**TASK DESCRIPTION:**
Examine the records below. Report how many of their lines contain the word "textwidth", with no other content.

**RECORDS TO PROCESS:**
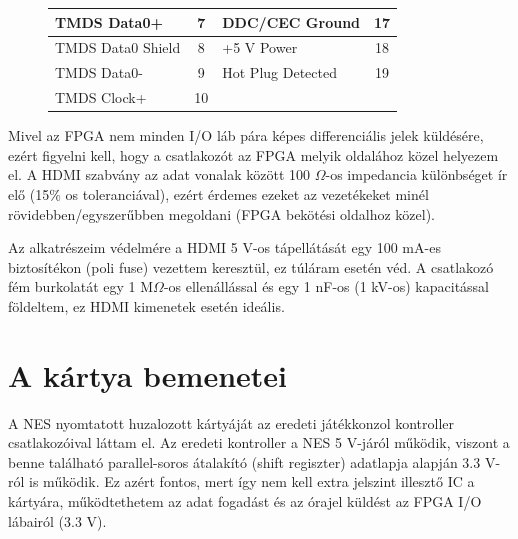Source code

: \begin{figure}[H]
\begin{minipage}[]{\textwidth}
\begin{minipage}[b]{0.59\textwidth}
\begin{tabular}{|l|c|l|c|}
				TMDS Data0+       & 7                                                                                & DDC/CEC Ground    & 17                                                                               \\ \hline
				TMDS Data0 Shield & 8                                                                                & +5 V Power        & 18                                                                               \\ \hline
				TMDS Data0-       & 9                                                                                & Hot Plug Detected & 19                                                                               \\ \hline
				TMDS Clock+       & 10                                                                               &                   & \multicolumn{1}{l|}{}                                                            \\ \hline
			\end{tabular}
			\label{tab:HDMI-pinout}
		\end{minipage}
	\end{minipage}
	\end{figure} 
	
	Mivel az FPGA nem minden I/O láb pára képes differenciális jelek küldésére, ezért figyelni kell, hogy a csatlakozót az FPGA melyik oldalához közel helyezem el. A HDMI szabvány az adat vonalak között 100 $\Omega$-os impedancia különbséget ír elő (15\% os toleranciával), ezért érdemes ezeket az vezetékeket minél rövidebben/egyszerűbben megoldani (FPGA bekötési oldalhoz közel). 
	
	Az alkatrészeim védelmére a HDMI 5 V-os tápellátását egy 100 mA-es biztosítékon (poli fuse) vezettem keresztül, ez túláram esetén véd. A csatlakozó fém burkolatát egy 1 M$\Omega$-os ellenállással és egy 1 nF-os (1 kV-os) kapacitással földeltem, ez HDMI kimenetek esetén ideális. 
	
\section{A kártya bemenetei}
	
	A NES nyomtatott huzalozott kártyáját az eredeti játékkonzol kontroller csatlakozóival láttam el. Az eredeti kontroller a NES 5 V-járól működik, viszont a benne található parallel-soros átalakító (shift regiszter) adatlapja alapján 3.3 V-ról is működik. Ez azért fontos, mert így nem kell extra jelszint illesztő IC a kártyára, működtethetem az adat fogadást és az órajel küldést az FPGA I/O lábairól (3.3 V).
	
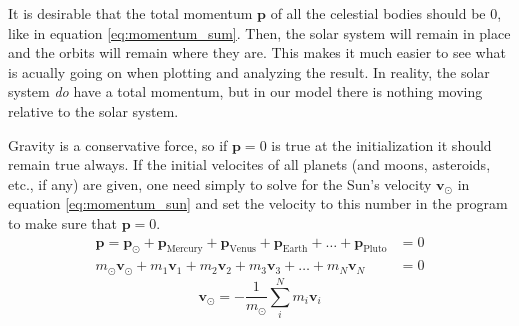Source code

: %
%
%
%
%


It is desirable that the total momentum $\mathbf{p}$ of all the celestial bodies should be $0$, like in equation \ref{eq:momentum_sum}. Then, the solar system will remain in place and the orbits will remain where they are. This makes it much easier to see what is acually going on when plotting and analyzing the result. In reality, the solar system \emph{do} have a total momentum, but in our model there is nothing moving relative to the solar system.

Gravity is a conservative force, so if $\mathbf{p} = 0$ is true at the initialization it should remain true always. If the initial velocites of all planets (and moons, asteroids, etc., if any) are given, one need simply to solve for the Sun's velocity $\mathbf{v}_\odot$ in equation \ref{eq:momentum_sun} and set the velocity to this number in the program to make sure that $\mathbf{p} = 0$.
\begin{align}
	\label{eq:momentum_sum}
	\mathbf{p} =
	\mathbf{p}_\odot
	+ \mathbf{p}_\textrm{Mercury}
	+ \mathbf{p}_\textrm{Venus}
	+ \mathbf{p}_\textrm{Earth}
	+ \dots
	+ \mathbf{p}_\textrm{Pluto}
	&= 0 \\
	\label{eq:momentum_sun}
	m_\odot \mathbf{v}_\odot
	+ m_1 \mathbf{v}_1
	+ m_2 \mathbf{v}_2
	+ m_3 \mathbf{v}_3
	+ \dots
	+ m_N \mathbf{v}_N
	&= 0
\end{align}
$$
	\mathbf{v}_\odot = - \frac{1}{m_\odot} \sum_i^N m_i \mathbf{v}_i
$$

**TASK RESPONSE:**
2